Keep bearings motoring

Motor failure is probably one of the biggest causes of downtime in industry. According to figures from the Electrical Apparatus Services Association, approximately 50% of all motor failures are due to problems with bearings. These can arise from incorrect installation, shaft misalignment and poor lubrication, as well as electrical erosion and vibration.

It is especially important for manufacturers to consider that the cost of failure is often far greater than the replacement cost of the bearings; in many instances the former can be up to five times greater than the latter, owing to additional damage caused mechanically and electrically to other parts of the motor and/or auxiliary equipment.  This doesn’t take into account lost productivity, which can literally bring a plant to its knees, especially in a process driven environment.

There are many reasons why lubrication can cause bearing failure.

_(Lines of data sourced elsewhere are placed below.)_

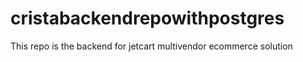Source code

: # cristabackendrepowithpostgres
This repo is  the backend for jetcart multivendor ecommerce solution
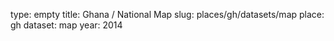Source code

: type: empty
title: Ghana / National Map
slug: places/gh/datasets/map
place: gh
dataset: map
year: 2014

Lubricants can leak out, decompose or break down due to chemical attack or thermal conditions, or become contaminated with non-lubricating substances such as water, dust or rust from the bearing units.

Bearing protection

The use of dry-running lip seals or sealed (lubricated for life) bearings are often sufficient in providing bearing protection in light duty applications. However, in more heavy duty applications, bearings continue to fail as lip seals invariably wear out, while sealed units inherently limit the life of a bearing to the service life of the grease itself.

Under normal conditions, shielded bearings may not be affected by moisture during operating periods, although when shut down, moisture can collect on the surface of the bearing component. Eventually, this moisture can break through the grease barrier, contact the metal bearing and produce tiny iron oxide particles. Mixed with the grease these particles grind the surface through friction, causing degradation and premature bearing failure.

As incorrect lubrication accounts for over a third of all bearing failures, it is important that maintenance professionals take the advice of the motor manufacturer and follow the quantity, type and frequency of lubrication required. Too much grease can cause overheating and friction of the bearings.  For example, two-pole motors only need greasing twice a year, while four-pole and slower motors only once a year.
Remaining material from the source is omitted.